I've gone on record saying that Air Supply songs make me cringe. Ditto for the missus. With no words exchanged and with just a glance of agreement, we've left stores and other public places together as soon as one of the duo's songs starts playing over their sound systems.
An instrumental version of Bryan Adams' Everything I Do, I Do It For You was the muzak playing on an elevator we once took together. We were in a shopping mall in British Columbia at that time.
"Aynako," my wife said.
"This is going to be a long elevator ride," I said. "Bryan Adams is Canadian, that's why they're playing this."
"Maganda naman, ah," my mother-in-law, who was also with us, said. So we just kept quiet the rest of the trip.
Remember The Bodyguard, that movie with Kevin Costner and Whitney Houston? It was a big hit in 1992, the biggest movie of that year, I think. The soundtrack sold in the millions. I remember one of my older cousins saying that when they left the theater after the movie ended everybody was "singing that damn song." You know, the one that goes "And Iiiiii.....will always love yooouuuu...."
My wife and I weren't together yet in 1992, but a couple of years later, on one of our first dates, the instrumental, four-string quartet version of that song came on in the restaurant we were patronizing and our reactions were simultaneous and immediate:
"Inay," she said.
"Patay," I said.
In a way, that was a good thing, 'coz we smiled at each other's reactions and it guaranteed that I was going to get another date after that.
There was a local remake of David Soul's Don't Give Up On Us some years ago. My wife and I were in the car stuck in traffic, and while scanning for a station to listen to, the local version, which we had not yet known existed, came on.
"Stop! Stop there," my wife said.
"You're kidding, right?" I said.
"No. There's something different about it."
"Is there?"
We listened for a bit, and it did sound different, though still just as sugary-sweet. Diabetes runs in my family, and I remember feeling the sweat-beads forming on my forehead. My health! My health! I thought.
"Must be a cover," my wife said.
"Must be. Do you like it better now?"
"Naah. Go ahead, change.
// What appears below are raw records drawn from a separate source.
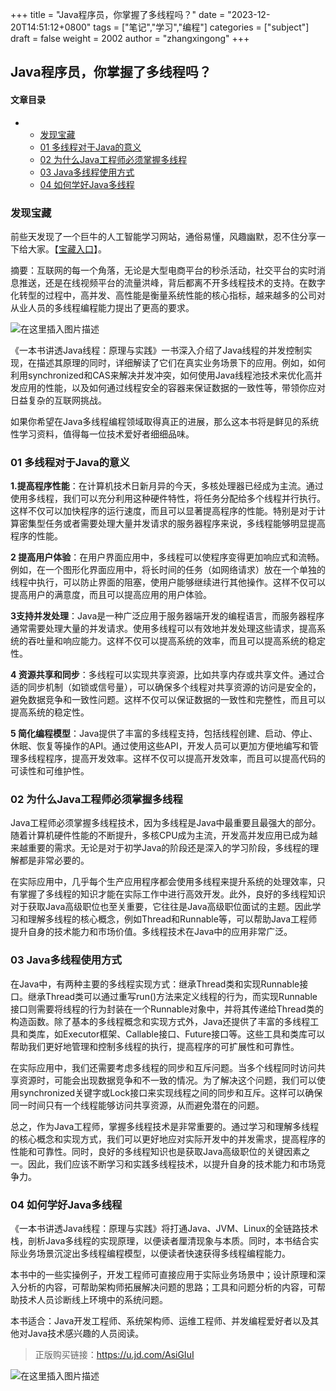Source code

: +++
title = "Java程序员，你掌握了多线程吗？"
date = "2023-12-20T14:51:12+0800"
tags = ["笔记","学习","编程"]
categories = ["subject"]
draft = false
weight = 2002
author = "zhangxingong"
+++

## Java程序员，你掌握了多线程吗？


#### 文章目录

+   +   [发现宝藏](#_3)
    +   [01 多线程对于Java的意义](#01_Java_22)
    +   [02 为什么Java工程师必须掌握多线程](#02_Java_36)
    +   [03 Java多线程使用方式](#03_Java_42)
    +   [04 如何学好Java多线程](#04_Java_51)

### 发现宝藏

前些天发现了一个巨牛的人工智能学习网站，通俗易懂，风趣幽默，忍不住分享一下给大家。【[宝藏入口](https://www.captainbed.cn/dl)】。

摘要：互联网的每一个角落，无论是大型电商平台的秒杀活动，社交平台的实时消息推送，还是在线视频平台的流量洪峰，背后都离不开多线程技术的支持。在数字化转型的过程中，高并发、高性能是衡量系统性能的核心指标，越来越多的公司对从业人员的多线程编程能力提出了更高的要求。

![在这里插入图片描述](https://img-blog.csdnimg.cn/direct/796b17d03f1844299f91c1bf143be5dc.png#pic_center)

《一本书讲透Java线程：原理与实践》一书深入介绍了Java线程的并发控制实现，在描述其原理的同时，详细解读了它们在真实业务场景下的应用。例如，如何利用synchronized和CAS来解决并发冲突，如何使用Java线程池技术来优化高并发应用的性能，以及如何通过线程安全的容器来保证数据的一致性等，带领你应对日益复杂的互联网挑战。

如果你希望在Java多线程编程领域取得真正的进展，那么这本书将是鲜见的系统性学习资料，值得每一位技术爱好者细细品味。

### 01 多线程对于Java的意义

**1.提高程序性能**：在计算机技术日新月异的今天，多核处理器已经成为主流。通过使用多线程，我们可以充分利用这种硬件特性，将任务分配给多个线程并行执行。这样不仅可以加快程序的运行速度，而且可以显著提高程序的性能。特别是对于计算密集型任务或者需要处理大量并发请求的服务器程序来说，多线程能够明显提高程序的性能。

**2 提高用户体验**：在用户界面应用中，多线程可以使程序变得更加响应式和流畅。例如，在一个图形化界面应用中，将长时间的任务（如网络请求）放在一个单独的线程中执行，可以防止界面的阻塞，使用户能够继续进行其他操作。这样不仅可以提高用户的满意度，而且可以提高应用的用户体验。

**3支持并发处理**：Java是一种广泛应用于服务器端开发的编程语言，而服务器程序通常需要处理大量的并发请求。使用多线程可以有效地并发处理这些请求，提高系统的吞吐量和响应能力。这样不仅可以提高系统的效率，而且可以提高系统的稳定性。

**4 资源共享和同步**：多线程可以实现共享资源，比如共享内存或共享文件。通过合适的同步机制（如锁或信号量），可以确保多个线程对共享资源的访问是安全的，避免数据竞争和一致性问题。这样不仅可以保证数据的一致性和完整性，而且可以提高系统的稳定性。

**5 简化编程模型**：Java提供了丰富的多线程支持，包括线程创建、启动、停止、休眠、恢复等操作的API。通过使用这些API，开发人员可以更加方便地编写和管理多线程程序，提高开发效率。这样不仅可以提高开发效率，而且可以提高代码的可读性和可维护性。

### 02 为什么Java工程师必须掌握多线程

Java工程师必须掌握多线程技术，因为多线程是Java中最重要且最强大的部分。随着计算机硬件性能的不断提升，多核CPU成为主流，开发高并发应用已成为越来越重要的需求。无论是对于初学Java的阶段还是深入的学习阶段，多线程的理解都是非常必要的。

在实际应用中，几乎每个生产应用程序都会使用多线程来提升系统的处理效率，只有掌握了多线程的知识才能在实际工作中进行高效开发。此外，良好的多线程知识对于获取Java高级职位也至关重要，它往往是Java高级职位面试的主题。因此学习和理解多线程的核心概念，例如Thread和Runnable等，可以帮助Java工程师提升自身的技术能力和市场价值。多线程技术在Java中的应用非常广泛。

### 03 Java多线程使用方式

在Java中，有两种主要的多线程实现方式：继承Thread类和实现Runnable接口。继承Thread类可以通过重写run()方法来定义线程的行为，而实现Runnable接口则需要将线程的行为封装在一个Runnable对象中，并将其传递给Thread类的构造函数。除了基本的多线程概念和实现方式外，Java还提供了丰富的多线程工具和类库，如Executor框架、Callable接口、Future接口等。这些工具和类库可以帮助我们更好地管理和控制多线程的执行，提高程序的可扩展性和可靠性。

在实际应用中，我们还需要考虑多线程的同步和互斥问题。当多个线程同时访问共享资源时，可能会出现数据竞争和不一致的情况。为了解决这个问题，我们可以使用synchronized关键字或Lock接口来实现线程之间的同步和互斥。这样可以确保同一时间只有一个线程能够访问共享资源，从而避免潜在的问题。

总之，作为Java工程师，掌握多线程技术是非常重要的。通过学习和理解多线程的核心概念和实现方式，我们可以更好地应对实际开发中的并发需求，提高程序的性能和可靠性。同时，良好的多线程知识也是获取Java高级职位的关键因素之一。因此，我们应该不断学习和实践多线程技术，以提升自身的技术能力和市场竞争力。

### 04 如何学好Java多线程

《一本书讲透Java线程：原理与实践》将打通Java、JVM、Linux的全链路技术栈，剖析Java多线程的实现原理，以便读者厘清现象与本质。同时，本书结合实际业务场景沉淀出多线程编程模型，以便读者快速获得多线程编程能力。

本书中的一些实操例子，开发工程师可直接应用于实际业务场景中；设计原理和深入分析的内容，可帮助架构师拓展解决问题的思路；工具和问题分析的内容，可帮助技术人员诊断线上环境中的系统问题。

本书适合：Java开发工程师、系统架构师、运维工程师、并发编程爱好者以及其他对Java技术感兴趣的人员阅读。

> 正版购买链接：https://u.jd.com/AsiGIuI

![在这里插入图片描述](https://img-blog.csdnimg.cn/direct/df09f9ec3b6b450e93730d295400a8af.jpeg#pic_center)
Change it now."
"Okay, good."
So really, my wife and I have no one "love" song, but going "anti" on certain "love" songs has certainly brought forth an understanding between us.
I'll leave you with two things: first, Yahoo has compiled its own list of The World's Cheesiest Love Songs. Enjoy! :D
Second, a friend of my brother's burned many copies of a CD which he entitled, "Songs You Said You Hated But Secretly Liked", and gave it away to his friends. On the cover of that CD are the following lyrics, which were passionately said, and not sung, during a bridge in the middle of the song:
Hey, you know what paradise is? It's a lie, a fantasy we create about people and places as we'd like them to be But you know what truth is? It's that little baby you're holding, it's that man you fought with this morning The same one you're going to make love with tonight That's truth, that's love...
A free copy of the coming PGS4 to the first one to correctly identify the title of the song, the name of the singer, the year it hit the top ten in the U.S., the year it was first released, the title of the movie it was used in, and the year that movie came out! Yes, I know, a lot of questions for a silly song, but put some work in for your free copy! The search engine is your friend.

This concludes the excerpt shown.